In order to study the effect of the inter-crystal spacing on the SHG efficiency enhancement because of the phase accumulation between the fundamental and the SH, due to dispersion in air in the DC scheme, we used the formalism developed in Ref. [27]. Any additional phase accumulation due to the mirrors is also accounted for. Considering an experimentally measured SH efficiency enhancement factor of 3.8 for a separation of 37 cm between the two stages in DC scheme, we estimated a relative phase accumulation of Δφ = 17.4 radians due to the mirrors. With this estimate of Δφ, we investigated the effect of inter-crystal spacing on the

SHG efficiency. The calculated variation of the SHG efficiency enhancement factor as a function of inter-crystal spacing in a DC scheme is shown in Fig. 9 . For this calculation, we used a linear absorption coefficient of 0.17%/cm, 1.57%/cm for MgO:sPPLT crystal at the fundamental and the SH wavelengths respectively, as measured in our previous experiments [15]. The phase shift of 27.4°/cm between the fundamental and the SH waves due to dispersion in air is assumed. As evident from Fig. 9, a considerable change in the SHG efficiency enhancement requires the distance between the crystals to be varied by few centimeters.
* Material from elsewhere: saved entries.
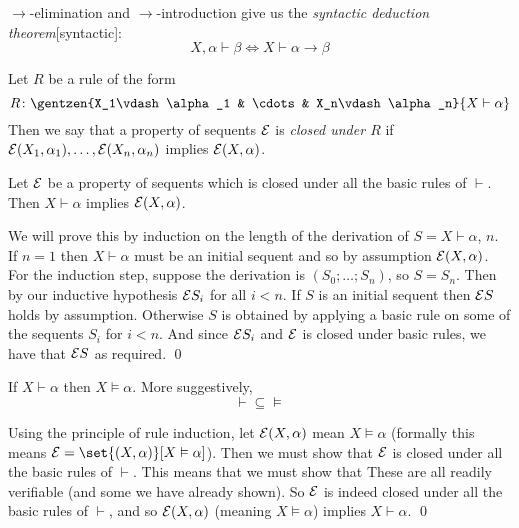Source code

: $\to$-elimination and $\to$-introduction give us the {\it syntactic deduction theorem}[syntactic]:
$$ X,\alpha\vdash\beta \iff X\vdash\alpha\to\beta $$

Let $R$ be a rule of the form
$$ R\colon \gentzen{X_1\vdash\alpha_1 & \cdots & X_n\vdash\alpha_n}{X\vdash\alpha} $$
Then we say that a property of sequents ${\cal E}$ is {\it closed under $R$} if ${\cal E}(X_1,\alpha_1),\dots,{\cal E}(X_n,\alpha_n)$ implies ${\cal E}(X,\alpha)$.

\bprop[title=Principle of Rule Induction, name=ruleinduction]

    Let ${\cal E}$ be a property of sequents which is closed under all the basic rules of $\vdash$.
    Then $X\vdash\alpha$ implies ${\cal E}(X,\alpha)$.

\eprop

We will prove this by induction on the length of the derivation of $S=X\vdash\alpha$, $n$.
If $n=1$ then $X\vdash\alpha$ must be an initial sequent and so by assumption ${\cal E}(X,\alpha)$.
For the induction step, suppose the derivation is $(S_0;\dots;S_n)$, so $S=S_n$.
Then by our inductive hypothesis ${\cal E}S_i$ for all $i<n$.
If $S$ is an initial sequent then ${\cal E}S$ holds by assumption.
Otherwise $S$ is obtained by applying a basic rule on some of the sequents $S_i$ for $i<n$.
And since ${\cal E}S_i$ and ${\cal E}$ is closed under basic rules, we have that ${\cal E}S$ as required.
\qed

\blemm[title=Soundness of $\vdash$]

    If $X\vdash\alpha$ then $X\vDash\alpha$.
    More suggestively,
    $$ {\vdash}\subseteq{\vDash} $$

\elemm

Using the principle of rule induction, let ${\cal E}(X,\alpha)$ mean $X\vDash\alpha$ (formally this means ${\cal E}=\set{(X,\alpha)}[X\vDash\alpha]$).
Then we must show that ${\cal E}$ is closed under all the basic rules of $\vdash$.
This means that we must show that
These are all readily verifiable (and some we have already shown).
So ${\cal E}$ is indeed closed under all the basic rules of $\vdash$, and so ${\cal E}(X,\alpha)$ (meaning $X\vDash\alpha$) implies $X\vdash\alpha$.
\qed

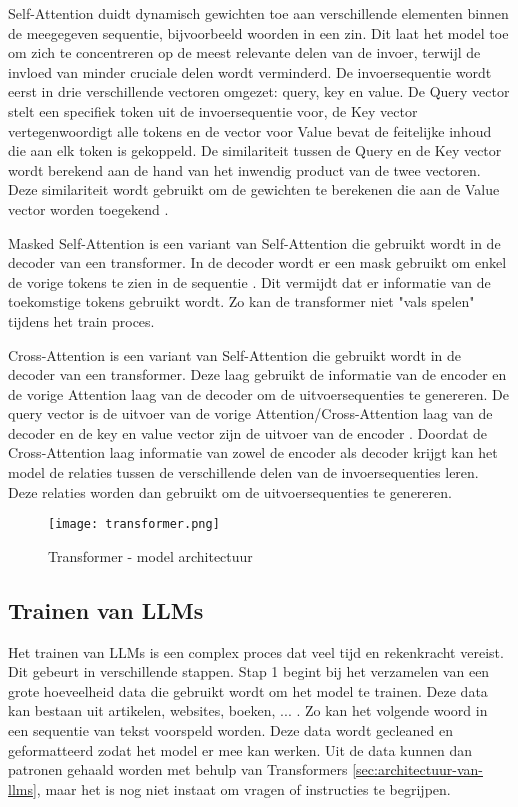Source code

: Self-Attention duidt dynamisch gewichten toe aan verschillende elementen binnen de meegegeven sequentie, bijvoorbeeld woorden in een zin.
Dit laat het model toe om zich te concentreren op de meest relevante delen van de invoer, terwijl de invloed van minder cruciale delen wordt verminderd.
De invoersequentie wordt eerst in drie verschillende vectoren omgezet: query, key en value.
De Query vector stelt een specifiek token uit de invoersequentie voor, de Key vector vertegenwoordigt alle tokens en de vector voor Value bevat de feitelijke inhoud die aan elk token is gekoppeld.
De similariteit tussen de Query en de Key vector wordt berekend aan de hand van het inwendig product van de twee vectoren.
Deze similariteit wordt gebruikt om de gewichten te berekenen die aan de Value vector worden toegekend \autocite{VaswaniEtAl2017}.

Masked Self-Attention is een variant van Self-Attention die gebruikt wordt in de decoder van een transformer.
In de decoder wordt er een mask gebruikt om enkel de vorige tokens te zien in de sequentie \autocite{VaswaniEtAl2017}.
Dit vermijdt dat er informatie van de toekomstige tokens gebruikt wordt. 
Zo kan de transformer niet "vals spelen" tijdens het train proces.

Cross-Attention is een variant van Self-Attention die gebruikt wordt in de decoder van een transformer.
Deze laag gebruikt de informatie van de encoder en de vorige Attention laag van de decoder om de uitvoersequenties te genereren.
De query vector is de uitvoer van de vorige Attention/Cross-Attention laag van de decoder en de key en value vector zijn de uitvoer van de encoder \autocite{VaswaniEtAl2017}.
Doordat de Cross-Attention laag informatie van zowel de encoder als decoder krijgt kan het model de relaties tussen de verschillende delen van de invoersequenties leren.
Deze relaties worden dan gebruikt om de uitvoersequenties te genereren.

\begin{figure}[h]
  \centering
  \texttt{[image: transformer.png]}
  \caption{Transformer - model architectuur \autocite{VaswaniEtAl2017}}
  \label{fig:transformer-model}
\end{figure}

\subsection{Trainen van LLMs}
\label{sec:trainen-van-llms}
Het trainen van LLMs is een complex proces dat veel tijd en rekenkracht vereist. Dit gebeurt in verschillende stappen.
Stap 1 begint bij het verzamelen van een grote hoeveelheid data die gebruikt wordt om het model te trainen.
Deze data kan bestaan uit artikelen, websites, boeken, ... . Zo kan het volgende woord in een sequentie van tekst voorspeld worden.
Deze data wordt gecleaned en geformatteerd zodat het model er mee kan werken.
Uit de data kunnen dan patronen gehaald worden met behulp van Transformers \ref{sec:architectuur-van-llms}, maar het is nog niet instaat om vragen of instructies te begrijpen.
The vertical dashed line in Fig. 9 represents the SHG efficiency enhancement for a distance of 37 cm between the crystals, which we have used in the present experiment for DC scheme. This distance is very close to the optimum distance which can provide a theoretical maximum SHG efficiency enhancement.

Fig. 9 Theoretically calculated variation of the SHG efficiency enhancement factor as a function of the distance between the crystals in DC scheme for Δφ = 17.4 radians.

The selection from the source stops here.